PARIS -- Emmanuel Macron's takeover of French politics is all but complete.
The newly elected French leader's gamble that voters wanted to throw out old faces and try something new is paying off in full -- first by giving him the presidency and, on Sunday, the crucial first step toward securing the legislative power to deliver on his pledge of far-reaching change.
As when voters turned the previously unelected Macron into France's youngest president last month, Sunday's first round of voting in two-stage legislative elections brought black eyes to traditional parties that, having monopolized power for decades, are being routed by Macron's political revolution.
His fledgling Republic on the Move! -- contesting its first-ever election and fielding many candidates with no political experience -- was on course to deliver him a legislative majority so crushing, Macron's rivals fretted the 39-year-old president will be able to govern France almost unopposed for his full five-year term.
Record-low turnout, however, took some shine off the achievement. Less than 50 percent of the 47.5 million electors cast ballots -- showing Macron has limited appeal to many voters.
Macron intends to set his large and likely pliant cohort of legislators, all of them having pledged allegiance to his program, to work immediately. He wants, within weeks, to start reforming French labor laws to make hiring and firing easier, legislate a greater degree of honesty into parliament and staunch the steady flow of scandals that over decades have eroded voter trust in the political class.
With 94 percent of votes counted, Macron's camp was leading comfortably with more than 32 percent -- putting it well ahead of all opponents going into the decisive second round of voting next Sunday for the 577 seats in the lower-house National Assembly.
Macron's prime minister, Edouard Philippe, declared Sunday night the second-round vote would give the assembly a "new face."
"France is back," he said.
Pollsters estimated Macron's camp could end up with as many as 450 seats, and the opposition in parliament would be fragmented as well as small.

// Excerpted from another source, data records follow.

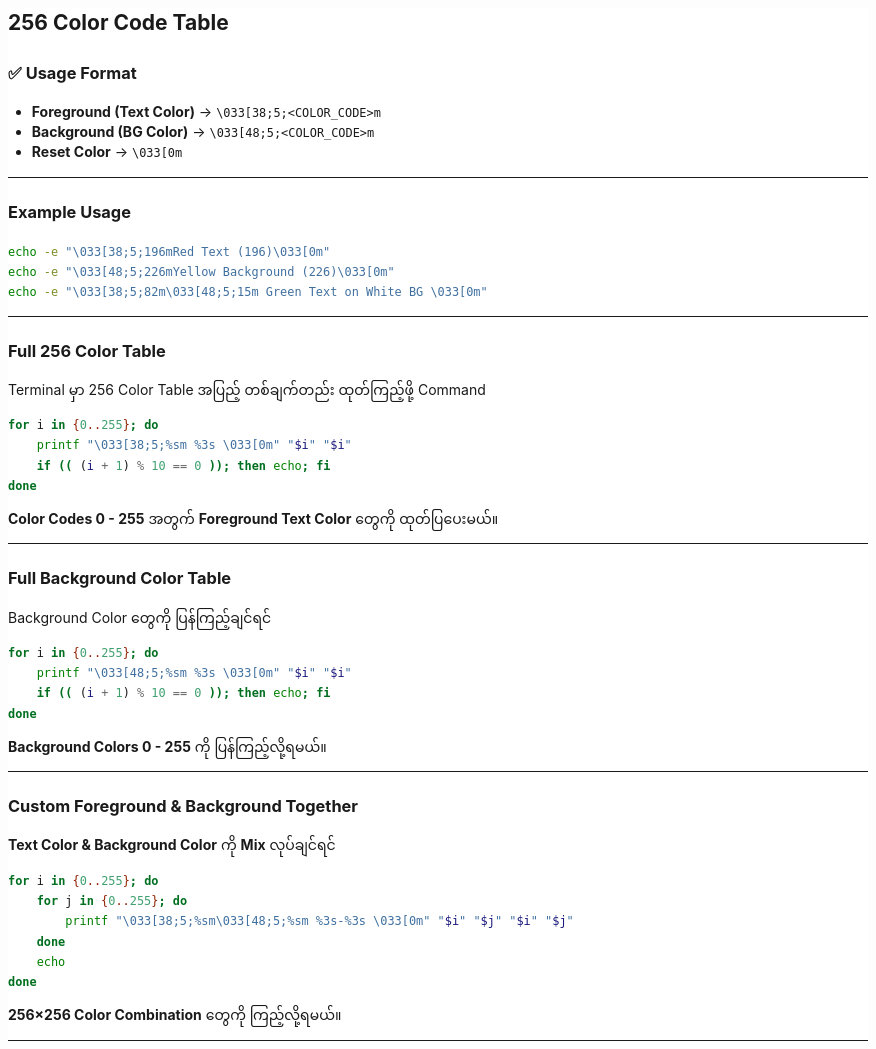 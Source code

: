 
## **256 Color Code Table**
### **✅ Usage Format**
- **Foreground (Text Color)** → `\033[38;5;<COLOR_CODE>m`
- **Background (BG Color)** → `\033[48;5;<COLOR_CODE>m`
- **Reset Color** → `\033[0m`

---

### **Example Usage**
```bash
echo -e "\033[38;5;196mRed Text (196)\033[0m"
echo -e "\033[48;5;226mYellow Background (226)\033[0m"
echo -e "\033[38;5;82m\033[48;5;15m Green Text on White BG \033[0m"
```

---

### **Full 256 Color Table**
 Terminal မှာ 256 Color Table အပြည့် တစ်ချက်တည်း ထုတ်ကြည့်ဖို့ Command  
 
```bash
for i in {0..255}; do
    printf "\033[38;5;%sm %3s \033[0m" "$i" "$i"
    if (( (i + 1) % 10 == 0 )); then echo; fi
done
```
 **Color Codes 0 - 255** အတွက် **Foreground Text Color** တွေကို ထုတ်ပြပေးမယ်။

---

### **Full Background Color Table**
 Background Color တွေကို ပြန်ကြည့်ချင်ရင်  
 
```bash
for i in {0..255}; do
    printf "\033[48;5;%sm %3s \033[0m" "$i" "$i"
    if (( (i + 1) % 10 == 0 )); then echo; fi
done
```

**Background Colors 0 - 255** ကို ပြန်ကြည့်လို့ရမယ်။  

---

### **Custom Foreground & Background Together**
**Text Color & Background Color** ကို **Mix** လုပ်ချင်ရင်  

```bash
for i in {0..255}; do
    for j in {0..255}; do
        printf "\033[38;5;%sm\033[48;5;%sm %3s-%3s \033[0m" "$i" "$j" "$i" "$j"
    done
    echo
done
```
**256×256 Color Combination** တွေကို ကြည့်လို့ရမယ်။

---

The Socialist Party that held power in the last legislature and its allies were all but vaporized -- their 314 seats likely reduced, according to pollsters' projections, to as few as 20 seats and possibly no more than 30 in the new assembly. Projecting seat numbers is an imprecise science in the two-round system.
Socialist Party leader Jean-Christophe Cambadelis warned Macron's party could end up "almost without any real opposition."

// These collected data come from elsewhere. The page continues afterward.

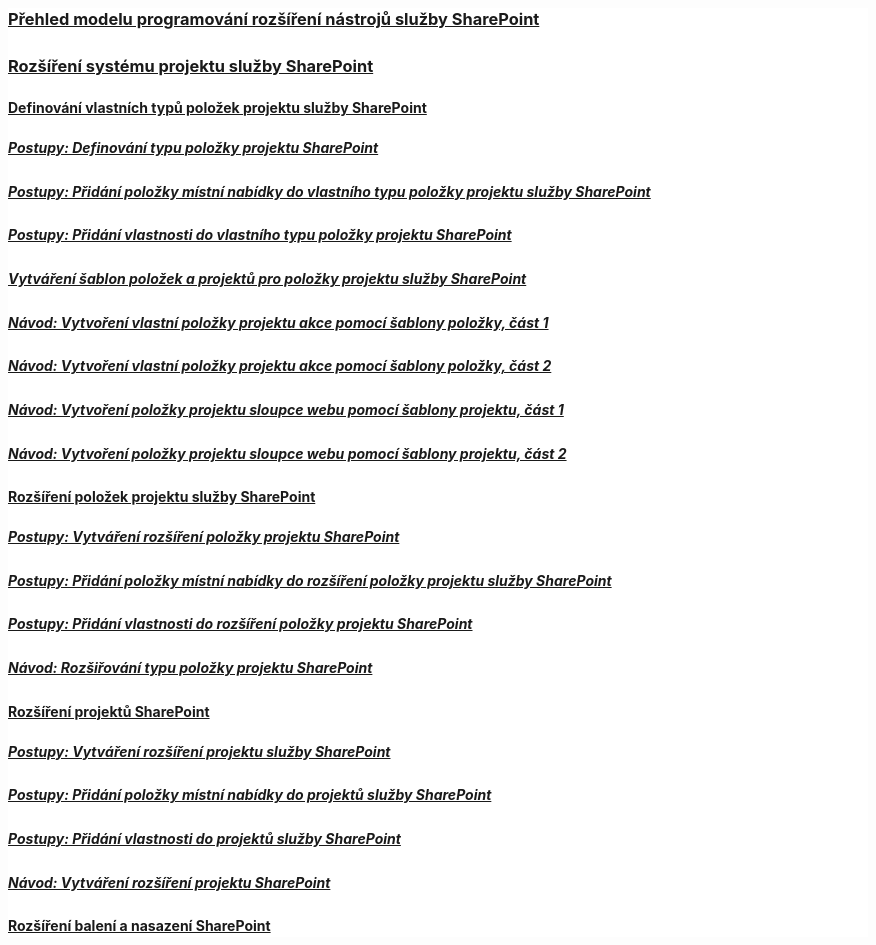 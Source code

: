 ### [Přehled modelu programování rozšíření nástrojů služby SharePoint](overview-of-the-programming-model-of-sharepoint-tools-extensions.md)
### [Rozšíření systému projektu služby SharePoint](extending-the-sharepoint-project-system.md)
#### [Definování vlastních typů položek projektu služby SharePoint](defining-custom-sharepoint-project-item-types.md)
##### [Postupy: Definování typu položky projektu SharePoint](how-to-define-a-sharepoint-project-item-type.md)
##### [Postupy: Přidání položky místní nabídky do vlastního typu položky projektu služby SharePoint](how-to-add-a-shortcut-menu-item-to-a-custom-sharepoint-project-item-type.md)
##### [Postupy: Přidání vlastnosti do vlastního typu položky projektu SharePoint](how-to-add-a-property-to-a-custom-sharepoint-project-item-type.md)
##### [Vytváření šablon položek a projektů pro položky projektu služby SharePoint](creating-item-templates-and-project-templates-for-sharepoint-project-items.md)
##### [Návod: Vytvoření vlastní položky projektu akce pomocí šablony položky, část 1](walkthrough-creating-a-custom-action-project-item-with-an-item-template-part-1.md)
##### [Návod: Vytvoření vlastní položky projektu akce pomocí šablony položky, část 2](walkthrough-creating-a-custom-action-project-item-with-an-item-template-part-2.md)
##### [Návod: Vytvoření položky projektu sloupce webu pomocí šablony projektu, část 1](walkthrough-creating-a-site-column-project-item-with-a-project-template-part-1.md)
##### [Návod: Vytvoření položky projektu sloupce webu pomocí šablony projektu, část 2](walkthrough-creating-a-site-column-project-item-with-a-project-template-part-2.md)
#### [Rozšíření položek projektu služby SharePoint](extending-sharepoint-project-items.md)
##### [Postupy: Vytváření rozšíření položky projektu SharePoint](how-to-create-a-sharepoint-project-item-extension.md)
##### [Postupy: Přidání položky místní nabídky do rozšíření položky projektu služby SharePoint](how-to-add-a-shortcut-menu-item-to-a-sharepoint-project-item-extension.md)
##### [Postupy: Přidání vlastnosti do rozšíření položky projektu SharePoint](how-to-add-a-property-to-a-sharepoint-project-item-extension.md)
##### [Návod: Rozšiřování typu položky projektu SharePoint](walkthrough-extending-a-sharepoint-project-item-type.md)
#### [Rozšíření projektů SharePoint](extending-sharepoint-projects.md)
##### [Postupy: Vytváření rozšíření projektu služby SharePoint](how-to-create-a-sharepoint-project-extension.md)
##### [Postupy: Přidání položky místní nabídky do projektů služby SharePoint](how-to-add-a-shortcut-menu-item-to-sharepoint-projects.md)
##### [Postupy: Přidání vlastnosti do projektů služby SharePoint](how-to-add-a-property-to-sharepoint-projects.md)
##### [Návod: Vytváření rozšíření projektu SharePoint](walkthrough-creating-a-sharepoint-project-extension.md)
#### [Rozšíření balení a nasazení SharePoint](extending-sharepoint-packaging-and-deployment.md)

"We would have a National Assembly with no real power of control and without democratic debate to speak of," he said.
On the right, conservative Republicans also were reeling, projected to end up with no more than 110 seats, and possibly as few as 70, having controlled 215 in the outgoing parliament.

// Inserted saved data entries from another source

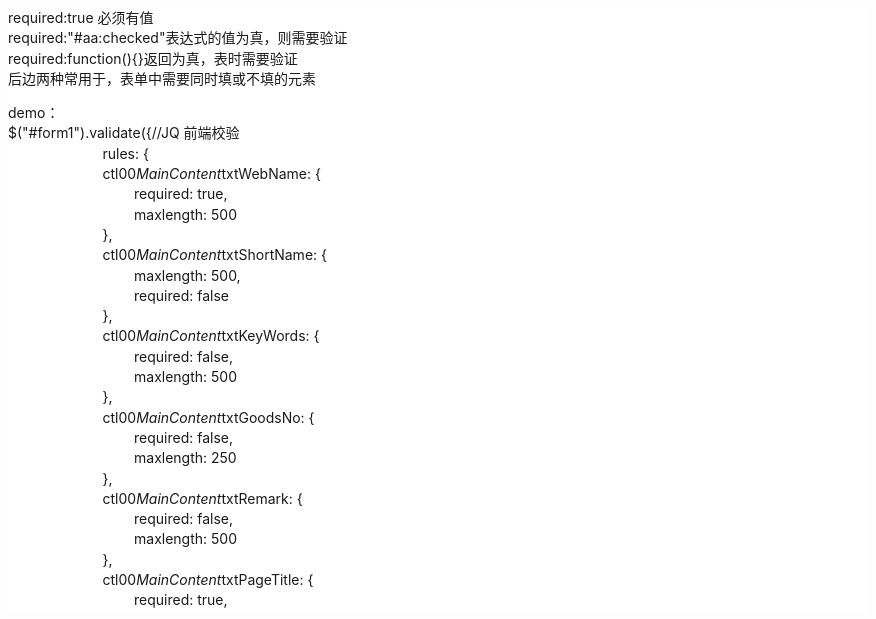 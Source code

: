 required:true 必须有值   
required:"#aa:checked"表达式的值为真，则需要验证   
required:function(){}返回为真，表时需要验证   
后边两种常用于，表单中需要同时填或不填的元素

demo：   
$("#form1").validate({//JQ 前端校验   
&nbsp;&nbsp;&nbsp;&nbsp;&nbsp;&nbsp;&nbsp;&nbsp;&nbsp;&nbsp;&nbsp;&nbsp;&nbsp;&nbsp;&nbsp;&nbsp;&nbsp;&nbsp;&nbsp;&nbsp;&nbsp;&nbsp;&nbsp; rules: {   
&nbsp;&nbsp;&nbsp;&nbsp;&nbsp;&nbsp;&nbsp;&nbsp;&nbsp;&nbsp;&nbsp;&nbsp;&nbsp;&nbsp;&nbsp;&nbsp;&nbsp;&nbsp;&nbsp;&nbsp;&nbsp;&nbsp;&nbsp; ctl00$MainContent$txtWebName: {   
&nbsp;&nbsp;&nbsp;&nbsp;&nbsp;&nbsp;&nbsp;&nbsp;&nbsp;&nbsp;&nbsp;&nbsp;&nbsp;&nbsp;&nbsp;&nbsp;&nbsp;&nbsp;&nbsp;&nbsp;&nbsp;&nbsp;&nbsp;&nbsp;&nbsp;&nbsp;&nbsp;&nbsp;&nbsp;&nbsp;&nbsp; required: true,   
&nbsp;&nbsp;&nbsp;&nbsp;&nbsp;&nbsp;&nbsp;&nbsp;&nbsp;&nbsp;&nbsp;&nbsp;&nbsp;&nbsp;&nbsp;&nbsp;&nbsp;&nbsp;&nbsp;&nbsp;&nbsp;&nbsp;&nbsp;&nbsp;&nbsp;&nbsp;&nbsp;&nbsp;&nbsp;&nbsp;&nbsp; maxlength: 500   
&nbsp;&nbsp;&nbsp;&nbsp;&nbsp;&nbsp;&nbsp;&nbsp;&nbsp;&nbsp;&nbsp;&nbsp;&nbsp;&nbsp;&nbsp;&nbsp;&nbsp;&nbsp;&nbsp;&nbsp;&nbsp;&nbsp;&nbsp; },   
&nbsp;&nbsp;&nbsp;&nbsp;&nbsp;&nbsp;&nbsp;&nbsp;&nbsp;&nbsp;&nbsp;&nbsp;&nbsp;&nbsp;&nbsp;&nbsp;&nbsp;&nbsp;&nbsp;&nbsp;&nbsp;&nbsp;&nbsp; ctl00$MainContent$txtShortName: {   
&nbsp;&nbsp;&nbsp;&nbsp;&nbsp;&nbsp;&nbsp;&nbsp;&nbsp;&nbsp;&nbsp;&nbsp;&nbsp;&nbsp;&nbsp;&nbsp;&nbsp;&nbsp;&nbsp;&nbsp;&nbsp;&nbsp;&nbsp;&nbsp;&nbsp;&nbsp;&nbsp;&nbsp;&nbsp;&nbsp;&nbsp; maxlength: 500,   
&nbsp;&nbsp;&nbsp;&nbsp;&nbsp;&nbsp;&nbsp;&nbsp;&nbsp;&nbsp;&nbsp;&nbsp;&nbsp;&nbsp;&nbsp;&nbsp;&nbsp;&nbsp;&nbsp;&nbsp;&nbsp;&nbsp;&nbsp;&nbsp;&nbsp;&nbsp;&nbsp;&nbsp;&nbsp;&nbsp;&nbsp; required: false   
&nbsp;&nbsp;&nbsp;&nbsp;&nbsp;&nbsp;&nbsp;&nbsp;&nbsp;&nbsp;&nbsp;&nbsp;&nbsp;&nbsp;&nbsp;&nbsp;&nbsp;&nbsp;&nbsp;&nbsp;&nbsp;&nbsp;&nbsp; },   
&nbsp;&nbsp;&nbsp;&nbsp;&nbsp;&nbsp;&nbsp;&nbsp;&nbsp;&nbsp;&nbsp;&nbsp;&nbsp;&nbsp;&nbsp;&nbsp;&nbsp;&nbsp;&nbsp;&nbsp;&nbsp;&nbsp;&nbsp; ctl00$MainContent$txtKeyWords: {   
&nbsp;&nbsp;&nbsp;&nbsp;&nbsp;&nbsp;&nbsp;&nbsp;&nbsp;&nbsp;&nbsp;&nbsp;&nbsp;&nbsp;&nbsp;&nbsp;&nbsp;&nbsp;&nbsp;&nbsp;&nbsp;&nbsp;&nbsp;&nbsp;&nbsp;&nbsp;&nbsp;&nbsp;&nbsp;&nbsp;&nbsp; required: false,   
&nbsp;&nbsp;&nbsp;&nbsp;&nbsp;&nbsp;&nbsp;&nbsp;&nbsp;&nbsp;&nbsp;&nbsp;&nbsp;&nbsp;&nbsp;&nbsp;&nbsp;&nbsp;&nbsp;&nbsp;&nbsp;&nbsp;&nbsp;&nbsp;&nbsp;&nbsp;&nbsp;&nbsp;&nbsp;&nbsp;&nbsp; maxlength: 500   
&nbsp;&nbsp;&nbsp;&nbsp;&nbsp;&nbsp;&nbsp;&nbsp;&nbsp;&nbsp;&nbsp;&nbsp;&nbsp;&nbsp;&nbsp;&nbsp;&nbsp;&nbsp;&nbsp;&nbsp;&nbsp;&nbsp;&nbsp; },   
&nbsp;&nbsp;&nbsp;&nbsp;&nbsp;&nbsp;&nbsp;&nbsp;&nbsp;&nbsp;&nbsp;&nbsp;&nbsp;&nbsp;&nbsp;&nbsp;&nbsp;&nbsp;&nbsp;&nbsp;&nbsp;&nbsp;&nbsp; ctl00$MainContent$txtGoodsNo: {   
&nbsp;&nbsp;&nbsp;&nbsp;&nbsp;&nbsp;&nbsp;&nbsp;&nbsp;&nbsp;&nbsp;&nbsp;&nbsp;&nbsp;&nbsp;&nbsp;&nbsp;&nbsp;&nbsp;&nbsp;&nbsp;&nbsp;&nbsp;&nbsp;&nbsp;&nbsp;&nbsp;&nbsp;&nbsp;&nbsp;&nbsp; required: false,   
&nbsp;&nbsp;&nbsp;&nbsp;&nbsp;&nbsp;&nbsp;&nbsp;&nbsp;&nbsp;&nbsp;&nbsp;&nbsp;&nbsp;&nbsp;&nbsp;&nbsp;&nbsp;&nbsp;&nbsp;&nbsp;&nbsp;&nbsp;&nbsp;&nbsp;&nbsp;&nbsp;&nbsp;&nbsp;&nbsp;&nbsp; maxlength: 250   
&nbsp;&nbsp;&nbsp;&nbsp;&nbsp;&nbsp;&nbsp;&nbsp;&nbsp;&nbsp;&nbsp;&nbsp;&nbsp;&nbsp;&nbsp;&nbsp;&nbsp;&nbsp;&nbsp;&nbsp;&nbsp;&nbsp;&nbsp; },   
&nbsp;&nbsp;&nbsp;&nbsp;&nbsp;&nbsp;&nbsp;&nbsp;&nbsp;&nbsp;&nbsp;&nbsp;&nbsp;&nbsp;&nbsp;&nbsp;&nbsp;&nbsp;&nbsp;&nbsp;&nbsp;&nbsp;&nbsp; ctl00$MainContent$txtRemark: {   
&nbsp;&nbsp;&nbsp;&nbsp;&nbsp;&nbsp;&nbsp;&nbsp;&nbsp;&nbsp;&nbsp;&nbsp;&nbsp;&nbsp;&nbsp;&nbsp;&nbsp;&nbsp;&nbsp;&nbsp;&nbsp;&nbsp;&nbsp;&nbsp;&nbsp;&nbsp;&nbsp;&nbsp;&nbsp;&nbsp;&nbsp; required: false,   
&nbsp;&nbsp;&nbsp;&nbsp;&nbsp;&nbsp;&nbsp;&nbsp;&nbsp;&nbsp;&nbsp;&nbsp;&nbsp;&nbsp;&nbsp;&nbsp;&nbsp;&nbsp;&nbsp;&nbsp;&nbsp;&nbsp;&nbsp;&nbsp;&nbsp;&nbsp;&nbsp;&nbsp;&nbsp;&nbsp;&nbsp; maxlength: 500   
&nbsp;&nbsp;&nbsp;&nbsp;&nbsp;&nbsp;&nbsp;&nbsp;&nbsp;&nbsp;&nbsp;&nbsp;&nbsp;&nbsp;&nbsp;&nbsp;&nbsp;&nbsp;&nbsp;&nbsp;&nbsp;&nbsp;&nbsp; },   
&nbsp;&nbsp;&nbsp;&nbsp;&nbsp;&nbsp;&nbsp;&nbsp;&nbsp;&nbsp;&nbsp;&nbsp;&nbsp;&nbsp;&nbsp;&nbsp;&nbsp;&nbsp;&nbsp;&nbsp;&nbsp;&nbsp;&nbsp; ctl00$MainContent$txtPageTitle: {   
&nbsp;&nbsp;&nbsp;&nbsp;&nbsp;&nbsp;&nbsp;&nbsp;&nbsp;&nbsp;&nbsp;&nbsp;&nbsp;&nbsp;&nbsp;&nbsp;&nbsp;&nbsp;&nbsp;&nbsp;&nbsp;&nbsp;&nbsp;&nbsp;&nbsp;&nbsp;&nbsp;&nbsp;&nbsp;&nbsp;&nbsp; required: true,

The National Front of far-right leader Marine Le Pen looked unlikely to convert her strong showing in the presidential election into anything more than a handful of legislative seats and not enough to make the party into a major opposition force. That was Le Pen's hope after she advanced for the first time to the presidential runoff Macron won May 7. Le Pen complained the legislative voting system didn't represent voters' wishes fully because her party got around 14 percent of votes but wasn't able to improve greatly on the two legislators it had in the last legislature.
Another sign of voters' rejection of the political mainstream was far-left leader Jean-Luc Melenchom who was, with the Communist Party, projected to see his camp win as many as 18 seats, an improvement on the 10 held before.
Voters said polls that had predicted a large majority for Macron's camp likely dissuaded people from turning out. They also blamed the long election cycle for turning voters off.
"I've voted seven times in the last few months," voter Jean-Luc Vialla said after casting his ballot in an eerily quiet voting station in Paris where voters came in a trickle.
"And the result seems written in advance. It demotivated people."